[Information given]:
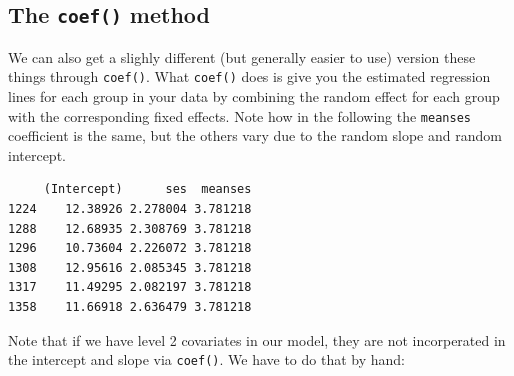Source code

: \documentclass[
  letterpaper,
  DIV=11,
  numbers=noendperiod]{scrreprt}
\newenvironment{Shaded}{\begin{snugshade}}{\end{snugshade}}
\newcommand{\AttributeTok}[1]{\textcolor[rgb]{0.49,0.56,0.16}{#1}}
\newcommand{\ConstantTok}[1]{\textcolor[rgb]{0.53,0.00,0.00}{#1}}
\newcommand{\FunctionTok}[1]{\textcolor[rgb]{0.02,0.16,0.49}{#1}}
\newcommand{\NormalTok}[1]{\textcolor[rgb]{0.00,0.44,0.13}{#1}}
\newcommand{\OtherTok}[1]{\textcolor[rgb]{0.00,0.44,0.13}{#1}}
\newcommand{\SpecialCharTok}[1]{\textcolor[rgb]{0.25,0.44,0.63}{#1}}
\newcommand{\StringTok}[1]{\textcolor[rgb]{0.25,0.44,0.63}{#1}}
\begin{document}
\begin{Shaded}
\end{Shaded}

\hypertarget{the-coef-method}{%
\subsection{\texorpdfstring{The \texttt{coef()}
method}{The coef() method}}\label{the-coef-method}}

We can also get a slighly different (but generally easier to use)
version these things through \texttt{coef()}. What \texttt{coef()} does
is give you the estimated regression lines for each group in your data
by combining the random effect for each group with the corresponding
fixed effects. Note how in the following the \texttt{meanses}
coefficient is the same, but the others vary due to the random slope and
random intercept.

\begin{Shaded}
\end{Shaded}

\begin{verbatim}
     (Intercept)      ses  meanses
1224    12.38926 2.278004 3.781218
1288    12.68935 2.308769 3.781218
1296    10.73604 2.226072 3.781218
1308    12.95616 2.085345 3.781218
1317    11.49295 2.082197 3.781218
1358    11.66918 2.636479 3.781218
\end{verbatim}

Note that if we have level 2 covariates in our model, they are not
incorperated in the intercept and slope via \texttt{coef()}. We have to
do that by hand:

\begin{Shaded}
\end{Shaded}
\end{document}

[Brief]:
If a line in the records above holds the string "Note", copy it out.

[Task answer]:
fixed effects. Note how in the following the \texttt{meanses}
Note that if we have level 2 covariates in our model, they are not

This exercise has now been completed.